§ **YOUR TASK**
Find the line in the data below that contains "Lenguaje de script, que". Return that line and all the lines after it, unchanged.

Dataset entries:

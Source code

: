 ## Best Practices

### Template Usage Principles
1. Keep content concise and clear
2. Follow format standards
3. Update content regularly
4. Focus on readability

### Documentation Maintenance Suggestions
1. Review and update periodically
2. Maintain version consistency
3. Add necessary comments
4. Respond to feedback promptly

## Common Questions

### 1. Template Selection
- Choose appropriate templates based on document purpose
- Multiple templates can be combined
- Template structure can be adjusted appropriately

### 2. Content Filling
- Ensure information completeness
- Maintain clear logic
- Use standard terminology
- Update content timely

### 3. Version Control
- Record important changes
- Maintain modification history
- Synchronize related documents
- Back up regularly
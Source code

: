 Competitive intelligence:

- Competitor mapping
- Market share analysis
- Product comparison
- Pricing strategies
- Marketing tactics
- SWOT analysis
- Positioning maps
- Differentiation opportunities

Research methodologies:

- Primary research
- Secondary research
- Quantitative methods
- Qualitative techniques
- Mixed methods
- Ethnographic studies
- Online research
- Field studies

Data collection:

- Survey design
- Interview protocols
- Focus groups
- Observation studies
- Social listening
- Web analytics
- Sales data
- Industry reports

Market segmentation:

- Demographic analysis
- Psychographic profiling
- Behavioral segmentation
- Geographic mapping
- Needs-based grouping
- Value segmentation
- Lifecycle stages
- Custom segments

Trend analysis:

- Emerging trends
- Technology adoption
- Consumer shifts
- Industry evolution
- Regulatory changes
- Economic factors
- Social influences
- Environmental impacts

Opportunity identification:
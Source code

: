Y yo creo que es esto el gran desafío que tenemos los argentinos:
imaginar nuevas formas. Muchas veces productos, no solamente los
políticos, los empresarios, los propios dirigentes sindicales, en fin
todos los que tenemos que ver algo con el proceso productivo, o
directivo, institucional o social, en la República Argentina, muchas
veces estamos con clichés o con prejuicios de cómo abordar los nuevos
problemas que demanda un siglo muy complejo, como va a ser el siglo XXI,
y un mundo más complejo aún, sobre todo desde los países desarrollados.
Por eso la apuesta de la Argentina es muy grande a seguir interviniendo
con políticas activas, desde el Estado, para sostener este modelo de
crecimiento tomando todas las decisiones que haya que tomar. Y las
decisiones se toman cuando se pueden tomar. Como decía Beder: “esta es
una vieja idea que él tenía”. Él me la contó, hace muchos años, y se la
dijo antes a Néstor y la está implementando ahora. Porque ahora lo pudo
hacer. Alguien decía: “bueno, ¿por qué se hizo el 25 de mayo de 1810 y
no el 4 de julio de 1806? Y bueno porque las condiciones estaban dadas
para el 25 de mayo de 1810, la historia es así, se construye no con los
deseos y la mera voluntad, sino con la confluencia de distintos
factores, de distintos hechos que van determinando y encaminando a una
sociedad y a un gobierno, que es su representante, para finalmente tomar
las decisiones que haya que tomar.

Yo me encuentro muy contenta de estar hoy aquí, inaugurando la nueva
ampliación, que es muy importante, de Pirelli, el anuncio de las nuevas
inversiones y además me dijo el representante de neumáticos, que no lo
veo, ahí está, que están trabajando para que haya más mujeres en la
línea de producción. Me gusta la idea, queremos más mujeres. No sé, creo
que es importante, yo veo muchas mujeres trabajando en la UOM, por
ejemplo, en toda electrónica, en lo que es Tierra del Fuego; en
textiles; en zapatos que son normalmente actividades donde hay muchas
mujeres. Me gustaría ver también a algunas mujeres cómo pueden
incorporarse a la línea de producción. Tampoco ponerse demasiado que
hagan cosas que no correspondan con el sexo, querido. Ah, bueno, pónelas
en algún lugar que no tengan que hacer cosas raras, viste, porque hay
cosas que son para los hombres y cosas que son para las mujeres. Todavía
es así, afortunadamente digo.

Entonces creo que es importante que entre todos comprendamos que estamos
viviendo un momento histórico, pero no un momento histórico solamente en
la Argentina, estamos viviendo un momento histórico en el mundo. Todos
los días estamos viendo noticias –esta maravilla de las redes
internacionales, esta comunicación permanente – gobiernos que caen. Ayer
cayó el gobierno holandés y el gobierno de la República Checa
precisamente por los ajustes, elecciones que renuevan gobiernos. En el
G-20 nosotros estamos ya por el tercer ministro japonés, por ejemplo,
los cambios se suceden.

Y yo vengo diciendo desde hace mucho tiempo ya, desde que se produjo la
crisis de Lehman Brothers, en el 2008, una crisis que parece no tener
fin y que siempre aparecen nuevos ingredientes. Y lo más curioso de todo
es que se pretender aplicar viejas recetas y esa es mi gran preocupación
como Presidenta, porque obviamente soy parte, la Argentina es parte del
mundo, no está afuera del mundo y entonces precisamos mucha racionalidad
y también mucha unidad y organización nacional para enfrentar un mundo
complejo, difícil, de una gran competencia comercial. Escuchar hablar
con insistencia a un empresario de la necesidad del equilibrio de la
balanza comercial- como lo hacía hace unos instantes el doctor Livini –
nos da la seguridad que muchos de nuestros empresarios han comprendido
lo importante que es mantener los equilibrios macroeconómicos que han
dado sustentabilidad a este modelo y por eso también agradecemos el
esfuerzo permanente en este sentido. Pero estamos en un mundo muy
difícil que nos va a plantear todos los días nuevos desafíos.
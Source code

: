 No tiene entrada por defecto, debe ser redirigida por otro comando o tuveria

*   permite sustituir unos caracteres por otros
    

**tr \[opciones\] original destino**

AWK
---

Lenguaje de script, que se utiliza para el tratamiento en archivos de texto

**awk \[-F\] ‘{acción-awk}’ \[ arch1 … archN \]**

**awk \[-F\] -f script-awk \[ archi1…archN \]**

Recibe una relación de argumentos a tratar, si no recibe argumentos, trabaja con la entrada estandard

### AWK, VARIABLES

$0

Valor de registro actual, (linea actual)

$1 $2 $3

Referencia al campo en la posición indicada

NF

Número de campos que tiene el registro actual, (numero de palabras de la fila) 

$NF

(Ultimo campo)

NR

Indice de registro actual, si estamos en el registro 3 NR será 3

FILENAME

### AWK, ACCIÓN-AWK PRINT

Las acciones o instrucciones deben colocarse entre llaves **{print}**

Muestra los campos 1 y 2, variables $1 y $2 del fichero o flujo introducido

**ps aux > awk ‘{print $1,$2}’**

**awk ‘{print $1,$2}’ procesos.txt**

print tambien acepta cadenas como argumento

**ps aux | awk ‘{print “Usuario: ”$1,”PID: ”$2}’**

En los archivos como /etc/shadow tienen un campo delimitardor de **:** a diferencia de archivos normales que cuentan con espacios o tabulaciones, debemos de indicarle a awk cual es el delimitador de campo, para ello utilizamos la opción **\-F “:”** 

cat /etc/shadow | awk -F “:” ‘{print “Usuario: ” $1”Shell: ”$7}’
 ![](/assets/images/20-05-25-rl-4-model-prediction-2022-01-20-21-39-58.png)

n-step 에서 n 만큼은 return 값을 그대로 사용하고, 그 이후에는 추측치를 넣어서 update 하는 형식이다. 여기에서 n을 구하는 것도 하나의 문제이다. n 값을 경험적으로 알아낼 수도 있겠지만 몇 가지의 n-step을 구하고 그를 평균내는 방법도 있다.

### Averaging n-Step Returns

§ **SOLVED EXERCISE**
Lenguaje de script, que se utiliza para el tratamiento en archivos de texto

**awk \[-F\] ‘{acción-awk}’ \[ arch1 … archN \]**

**awk \[-F\] -f script-awk \[ archi1…archN \]**

Recibe una relación de argumentos a tratar, si no recibe argumentos, trabaja con la entrada estandard

### AWK, VARIABLES

$0

Valor de registro actual, (linea actual)

$1 $2 $3

Referencia al campo en la posición indicada

NF

Número de campos que tiene el registro actual, (numero de palabras de la fila) 

$NF

(Ultimo campo)

NR

Indice de registro actual, si estamos en el registro 3 NR será 3

FILENAME

### AWK, ACCIÓN-AWK PRINT

Las acciones o instrucciones deben colocarse entre llaves **{print}**

Muestra los campos 1 y 2, variables $1 y $2 del fichero o flujo introducido

**ps aux > awk ‘{print $1,$2}’**

**awk ‘{print $1,$2}’ procesos.txt**

print tambien acepta cadenas como argumento

**ps aux | awk ‘{print “Usuario: ”$1,”PID: ”$2}’**

En los archivos como /etc/shadow tienen un campo delimitardor de **:** a diferencia de archivos normales que cuentan con espacios o tabulaciones, debemos de indicarle a awk cual es el delimitador de campo, para ello utilizamos la opción **\-F “:”** 

cat /etc/shadow | awk -F “:” ‘{print “Usuario: ” $1”Shell: ”$7}’
 ![](/assets/images/20-05-25-rl-4-model-prediction-2022-01-20-21-39-58.png)

n-step 에서 n 만큼은 return 값을 그대로 사용하고, 그 이후에는 추측치를 넣어서 update 하는 형식이다. 여기에서 n을 구하는 것도 하나의 문제이다. n 값을 경험적으로 알아낼 수도 있겠지만 몇 가지의 n-step을 구하고 그를 평균내는 방법도 있다.

### Averaging n-Step Returns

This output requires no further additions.